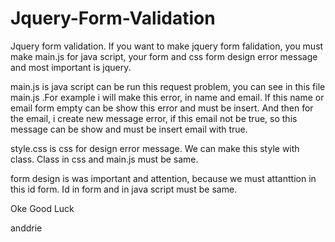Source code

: Jquery-Form-Validation
======================

Jquery form validation.
If you want to make jquery form falidation, you must make main.js for java script, your form and css form design error message and most important is jquery.

main.js is java script can be run this request problem, you can see in this file main.js .For example i will make this error, in name and email. If this name or email form empty can be show this error and must be insert. And then for the email, i create new message error, if this email not be true, so this message can be show and must be insert email with true.

style.css is css for design error message. We can make this style with class. Class in css and main.js must be same.

form design is was important and attention, because we must attanttion in this id form. Id in form and in java script must be same.

Oke Good Luck


anddrie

--

**Task prompt:** Your reply should consist only of the lines from the one containing "If you want" through the last line of the records, each reproduced exactly.

**Written solution:**
If you want to make jquery form falidation, you must make main.js for java script, your form and css form design error message and most important is jquery.

main.js is java script can be run this request problem, you can see in this file main.js .For example i will make this error, in name and email. If this name or email form empty can be show this error and must be insert. And then for the email, i create new message error, if this email not be true, so this message can be show and must be insert email with true.

style.css is css for design error message. We can make this style with class. Class in css and main.js must be same.

form design is was important and attention, because we must attanttion in this id form. Id in form and in java script must be same.

Oke Good Luck


anddrie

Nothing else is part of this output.